#### Task goal:
Throughout the listing below, copy each line containing "PPIDOptionsService".

#### Task inputs:
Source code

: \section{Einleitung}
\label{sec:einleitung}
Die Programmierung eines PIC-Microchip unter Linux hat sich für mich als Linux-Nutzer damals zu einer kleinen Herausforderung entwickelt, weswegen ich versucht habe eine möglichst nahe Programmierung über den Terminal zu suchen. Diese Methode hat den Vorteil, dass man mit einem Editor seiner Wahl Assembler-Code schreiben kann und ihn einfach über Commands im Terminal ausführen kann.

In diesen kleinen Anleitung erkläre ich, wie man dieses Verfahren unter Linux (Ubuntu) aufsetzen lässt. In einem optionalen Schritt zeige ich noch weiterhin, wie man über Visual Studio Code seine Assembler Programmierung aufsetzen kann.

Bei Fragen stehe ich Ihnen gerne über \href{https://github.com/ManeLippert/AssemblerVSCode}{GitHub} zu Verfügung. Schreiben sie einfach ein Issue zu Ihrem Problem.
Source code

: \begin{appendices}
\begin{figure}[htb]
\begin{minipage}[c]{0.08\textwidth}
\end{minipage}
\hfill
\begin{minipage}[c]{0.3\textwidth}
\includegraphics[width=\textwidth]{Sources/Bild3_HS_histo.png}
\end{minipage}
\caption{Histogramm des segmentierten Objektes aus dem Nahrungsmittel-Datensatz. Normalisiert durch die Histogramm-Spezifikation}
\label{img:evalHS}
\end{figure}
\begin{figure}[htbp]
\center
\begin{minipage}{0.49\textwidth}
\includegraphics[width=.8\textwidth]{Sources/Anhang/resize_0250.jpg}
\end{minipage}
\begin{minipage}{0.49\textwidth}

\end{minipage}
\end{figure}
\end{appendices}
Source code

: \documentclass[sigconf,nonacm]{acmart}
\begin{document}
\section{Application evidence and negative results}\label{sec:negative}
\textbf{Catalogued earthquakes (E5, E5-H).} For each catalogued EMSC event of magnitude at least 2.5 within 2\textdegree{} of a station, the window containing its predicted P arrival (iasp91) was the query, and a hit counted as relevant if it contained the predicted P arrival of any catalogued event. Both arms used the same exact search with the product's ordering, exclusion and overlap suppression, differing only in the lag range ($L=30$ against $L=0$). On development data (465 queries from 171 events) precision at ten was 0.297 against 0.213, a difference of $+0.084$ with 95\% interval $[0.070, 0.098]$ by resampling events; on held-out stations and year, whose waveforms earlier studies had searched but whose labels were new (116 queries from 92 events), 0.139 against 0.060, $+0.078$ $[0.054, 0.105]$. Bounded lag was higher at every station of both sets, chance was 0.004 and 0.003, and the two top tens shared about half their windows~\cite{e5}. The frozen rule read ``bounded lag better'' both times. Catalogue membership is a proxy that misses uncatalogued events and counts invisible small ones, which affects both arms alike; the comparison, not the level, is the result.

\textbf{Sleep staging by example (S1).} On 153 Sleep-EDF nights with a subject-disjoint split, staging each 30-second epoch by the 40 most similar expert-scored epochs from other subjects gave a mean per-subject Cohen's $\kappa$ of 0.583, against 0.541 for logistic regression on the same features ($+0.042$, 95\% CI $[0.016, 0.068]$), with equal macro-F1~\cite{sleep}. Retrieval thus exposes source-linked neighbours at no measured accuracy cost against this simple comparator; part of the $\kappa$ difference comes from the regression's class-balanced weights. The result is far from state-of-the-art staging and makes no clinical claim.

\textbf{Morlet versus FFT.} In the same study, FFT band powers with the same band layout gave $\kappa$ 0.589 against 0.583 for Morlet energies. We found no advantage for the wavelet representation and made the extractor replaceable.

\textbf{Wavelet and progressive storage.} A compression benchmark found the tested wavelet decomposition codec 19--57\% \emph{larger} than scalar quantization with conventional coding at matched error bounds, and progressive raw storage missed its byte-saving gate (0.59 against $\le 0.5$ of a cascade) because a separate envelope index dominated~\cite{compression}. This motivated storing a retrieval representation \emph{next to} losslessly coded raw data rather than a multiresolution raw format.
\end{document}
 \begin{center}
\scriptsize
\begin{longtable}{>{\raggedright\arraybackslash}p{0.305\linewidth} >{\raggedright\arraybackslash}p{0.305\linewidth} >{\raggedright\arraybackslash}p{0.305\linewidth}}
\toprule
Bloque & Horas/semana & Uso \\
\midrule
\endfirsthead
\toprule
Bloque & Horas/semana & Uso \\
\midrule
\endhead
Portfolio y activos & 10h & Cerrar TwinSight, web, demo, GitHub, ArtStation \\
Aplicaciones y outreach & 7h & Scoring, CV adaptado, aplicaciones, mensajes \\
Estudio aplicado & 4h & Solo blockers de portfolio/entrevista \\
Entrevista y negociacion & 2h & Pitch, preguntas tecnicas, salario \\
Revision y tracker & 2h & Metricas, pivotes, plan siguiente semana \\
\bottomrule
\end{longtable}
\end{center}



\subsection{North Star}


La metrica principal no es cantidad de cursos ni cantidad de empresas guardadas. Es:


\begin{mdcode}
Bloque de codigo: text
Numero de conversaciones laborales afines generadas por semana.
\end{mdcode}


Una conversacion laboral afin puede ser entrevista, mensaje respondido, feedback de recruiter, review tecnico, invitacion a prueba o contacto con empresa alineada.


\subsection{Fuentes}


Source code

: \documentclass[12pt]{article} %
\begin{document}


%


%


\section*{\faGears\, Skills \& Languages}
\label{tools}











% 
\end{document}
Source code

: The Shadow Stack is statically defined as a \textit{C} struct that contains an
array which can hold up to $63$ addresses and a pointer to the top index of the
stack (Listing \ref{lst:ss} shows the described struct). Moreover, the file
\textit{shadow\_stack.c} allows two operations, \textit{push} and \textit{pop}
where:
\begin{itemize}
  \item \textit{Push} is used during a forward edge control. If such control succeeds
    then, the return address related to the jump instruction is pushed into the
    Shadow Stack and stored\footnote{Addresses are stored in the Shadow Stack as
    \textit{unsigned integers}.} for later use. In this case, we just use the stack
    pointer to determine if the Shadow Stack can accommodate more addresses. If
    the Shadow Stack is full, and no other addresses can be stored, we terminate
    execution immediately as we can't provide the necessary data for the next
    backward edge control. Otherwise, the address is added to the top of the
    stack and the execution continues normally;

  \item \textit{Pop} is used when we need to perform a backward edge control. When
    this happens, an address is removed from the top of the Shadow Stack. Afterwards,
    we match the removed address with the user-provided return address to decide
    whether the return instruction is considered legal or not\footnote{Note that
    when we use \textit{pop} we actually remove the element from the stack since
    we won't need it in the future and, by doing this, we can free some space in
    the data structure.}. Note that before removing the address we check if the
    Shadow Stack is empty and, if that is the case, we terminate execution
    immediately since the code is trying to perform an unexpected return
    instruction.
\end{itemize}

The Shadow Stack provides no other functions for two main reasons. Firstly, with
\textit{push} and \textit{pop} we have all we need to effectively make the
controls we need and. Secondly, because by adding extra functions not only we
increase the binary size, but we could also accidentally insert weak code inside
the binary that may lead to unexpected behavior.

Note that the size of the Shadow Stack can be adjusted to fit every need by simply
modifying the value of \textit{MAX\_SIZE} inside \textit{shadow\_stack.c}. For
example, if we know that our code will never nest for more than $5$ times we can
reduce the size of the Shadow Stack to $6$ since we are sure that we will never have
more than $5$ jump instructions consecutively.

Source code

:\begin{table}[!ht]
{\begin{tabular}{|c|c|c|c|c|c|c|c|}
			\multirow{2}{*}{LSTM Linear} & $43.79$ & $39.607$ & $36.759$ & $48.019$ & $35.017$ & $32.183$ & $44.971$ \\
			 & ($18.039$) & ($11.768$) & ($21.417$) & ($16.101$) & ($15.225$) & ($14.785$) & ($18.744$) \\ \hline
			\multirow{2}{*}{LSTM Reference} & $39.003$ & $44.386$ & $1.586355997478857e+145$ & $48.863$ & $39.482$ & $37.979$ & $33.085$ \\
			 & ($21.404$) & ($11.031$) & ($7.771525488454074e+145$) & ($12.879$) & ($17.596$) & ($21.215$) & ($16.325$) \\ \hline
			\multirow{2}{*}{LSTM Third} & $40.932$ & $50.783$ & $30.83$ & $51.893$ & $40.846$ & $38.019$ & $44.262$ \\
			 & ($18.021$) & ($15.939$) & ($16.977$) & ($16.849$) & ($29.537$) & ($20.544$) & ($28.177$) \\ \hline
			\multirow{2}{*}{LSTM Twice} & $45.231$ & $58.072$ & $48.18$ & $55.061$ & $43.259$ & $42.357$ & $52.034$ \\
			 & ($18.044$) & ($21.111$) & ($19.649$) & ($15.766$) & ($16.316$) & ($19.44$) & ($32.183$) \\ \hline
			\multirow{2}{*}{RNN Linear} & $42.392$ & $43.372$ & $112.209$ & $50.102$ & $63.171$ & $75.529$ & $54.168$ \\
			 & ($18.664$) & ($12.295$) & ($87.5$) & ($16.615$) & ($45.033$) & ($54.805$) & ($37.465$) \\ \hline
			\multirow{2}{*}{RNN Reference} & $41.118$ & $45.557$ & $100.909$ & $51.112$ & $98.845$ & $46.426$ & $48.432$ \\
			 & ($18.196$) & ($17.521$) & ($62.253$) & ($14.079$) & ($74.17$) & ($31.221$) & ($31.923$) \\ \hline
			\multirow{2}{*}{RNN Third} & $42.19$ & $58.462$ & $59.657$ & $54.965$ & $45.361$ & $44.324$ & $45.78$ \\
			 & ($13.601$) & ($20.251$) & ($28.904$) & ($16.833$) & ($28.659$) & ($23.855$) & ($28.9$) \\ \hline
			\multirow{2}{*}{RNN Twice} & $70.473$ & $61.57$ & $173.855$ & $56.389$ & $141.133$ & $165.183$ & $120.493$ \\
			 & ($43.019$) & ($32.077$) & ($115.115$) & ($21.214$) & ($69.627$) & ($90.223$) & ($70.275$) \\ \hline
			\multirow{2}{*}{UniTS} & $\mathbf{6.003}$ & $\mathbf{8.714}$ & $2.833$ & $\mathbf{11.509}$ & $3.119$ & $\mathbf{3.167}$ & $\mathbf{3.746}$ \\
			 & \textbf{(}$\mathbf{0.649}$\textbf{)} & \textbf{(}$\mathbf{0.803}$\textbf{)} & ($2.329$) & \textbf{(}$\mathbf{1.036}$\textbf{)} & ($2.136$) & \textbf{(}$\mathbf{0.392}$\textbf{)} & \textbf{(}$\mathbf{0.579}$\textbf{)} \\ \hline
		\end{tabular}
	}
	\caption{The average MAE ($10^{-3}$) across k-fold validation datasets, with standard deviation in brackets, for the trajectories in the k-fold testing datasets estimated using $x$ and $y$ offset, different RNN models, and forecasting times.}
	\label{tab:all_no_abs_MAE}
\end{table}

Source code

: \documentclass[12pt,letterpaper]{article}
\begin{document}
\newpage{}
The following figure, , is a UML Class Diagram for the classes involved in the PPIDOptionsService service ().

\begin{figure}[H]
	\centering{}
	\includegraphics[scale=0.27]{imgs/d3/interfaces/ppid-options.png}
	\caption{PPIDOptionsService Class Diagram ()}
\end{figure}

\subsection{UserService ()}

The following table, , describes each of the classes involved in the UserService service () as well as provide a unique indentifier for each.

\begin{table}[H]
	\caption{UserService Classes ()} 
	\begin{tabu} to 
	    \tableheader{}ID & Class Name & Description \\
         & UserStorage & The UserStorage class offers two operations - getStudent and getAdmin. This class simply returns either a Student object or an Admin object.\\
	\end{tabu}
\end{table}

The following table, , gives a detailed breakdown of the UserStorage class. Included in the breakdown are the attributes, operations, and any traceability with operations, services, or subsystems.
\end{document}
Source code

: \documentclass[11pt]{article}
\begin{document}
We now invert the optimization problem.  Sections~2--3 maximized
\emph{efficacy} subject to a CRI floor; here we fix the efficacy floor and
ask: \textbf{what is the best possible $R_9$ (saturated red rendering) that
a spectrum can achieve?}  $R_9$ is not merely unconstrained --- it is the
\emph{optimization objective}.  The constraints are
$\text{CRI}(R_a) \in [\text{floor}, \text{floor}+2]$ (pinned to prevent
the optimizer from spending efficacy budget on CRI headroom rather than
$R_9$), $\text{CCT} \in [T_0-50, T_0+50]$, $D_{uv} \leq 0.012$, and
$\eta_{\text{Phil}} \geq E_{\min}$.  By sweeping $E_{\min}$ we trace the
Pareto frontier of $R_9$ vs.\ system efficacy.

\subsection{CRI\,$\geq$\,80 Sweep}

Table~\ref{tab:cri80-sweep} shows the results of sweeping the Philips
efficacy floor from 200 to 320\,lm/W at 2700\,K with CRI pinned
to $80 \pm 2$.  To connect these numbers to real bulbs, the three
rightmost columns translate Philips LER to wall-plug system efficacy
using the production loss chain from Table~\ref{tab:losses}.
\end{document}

#### Answer below:
The following figure, , is a UML Class Diagram for the classes involved in the PPIDOptionsService service ().
	\caption{PPIDOptionsService Class Diagram ()}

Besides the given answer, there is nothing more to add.